Step 3: The CRC of n bits derived in Step 2 replaces the appended Os at the end of the data unit. Note that the CRC may consist of all Os.
Step 4: The data unit arrives at the receiver data first, followed by the CRC. The receiver treats the whole string as a unit and divides it by the same divisor that was used to find the CRC remainder.
Step 5:  If the string arrives without error, the CRC checker yields a remainder of zero and the data unit passes. If the string has been changed in transit, the division yields a non-zero remainder and the data unit does not pass. In the first step, the four-bit divisior (1101) is subtracted from the first four bits of the dividend (1001), yielding 100 (the leading 0 of the remainder is dropped off). The next unused bit from the dividend is then pulled down to make the number of bits in the remainder equal to the bits in the divisor. The next step, 1000 - 1101, yields 101, and so on.

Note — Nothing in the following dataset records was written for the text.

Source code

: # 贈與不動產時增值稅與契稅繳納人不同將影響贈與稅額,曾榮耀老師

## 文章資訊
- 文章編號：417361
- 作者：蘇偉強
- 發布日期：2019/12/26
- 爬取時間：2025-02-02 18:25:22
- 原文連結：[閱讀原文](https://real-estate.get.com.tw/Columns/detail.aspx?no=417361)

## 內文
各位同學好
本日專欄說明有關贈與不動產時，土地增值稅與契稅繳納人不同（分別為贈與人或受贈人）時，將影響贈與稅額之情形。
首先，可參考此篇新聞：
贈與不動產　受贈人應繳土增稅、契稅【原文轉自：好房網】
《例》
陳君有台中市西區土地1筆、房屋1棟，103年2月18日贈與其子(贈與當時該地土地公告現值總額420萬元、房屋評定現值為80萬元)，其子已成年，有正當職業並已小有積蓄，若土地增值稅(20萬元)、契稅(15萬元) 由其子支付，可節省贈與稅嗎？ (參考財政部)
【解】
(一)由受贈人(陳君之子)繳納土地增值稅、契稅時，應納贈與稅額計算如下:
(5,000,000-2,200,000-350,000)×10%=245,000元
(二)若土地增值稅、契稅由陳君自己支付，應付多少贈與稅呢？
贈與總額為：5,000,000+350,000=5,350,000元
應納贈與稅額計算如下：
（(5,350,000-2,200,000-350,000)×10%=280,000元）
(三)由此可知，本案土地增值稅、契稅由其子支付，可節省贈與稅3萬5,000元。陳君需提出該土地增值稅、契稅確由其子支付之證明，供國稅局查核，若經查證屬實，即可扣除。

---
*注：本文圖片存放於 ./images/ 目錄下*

In this process, the divisor can only be subtracted from a dividend/remainder whose leftmost bit is one. Anytime the leftmost bit of the dividend/remainder is 0, we must use 0000 instead of the original divisor. This restriction implies that at any step, the leftmost subtraction will be either 0 - 0 or 1 - 1 both of which equal 0. This process repeats until the entire dividend has been used. Here, the CRC is 001. Figure 3.13 illustrates the CRC checker like CRC generator. The sender sends the data plus CRC to the receiver, after receiving the data appended with CRC (see Figure 3.11). Here, the bit-divisor (1101) is the same as in CRC generator. If the remainder is all Os, the CRC is dropped and the data accepted; otherwise the data will be rejected.

Checksum
The error detection method used by the higher-layer protocols is called checksum. Checksum is based on the concept of redundancy. Here, the sender uses checksum generator and the receiver uses checksum checker.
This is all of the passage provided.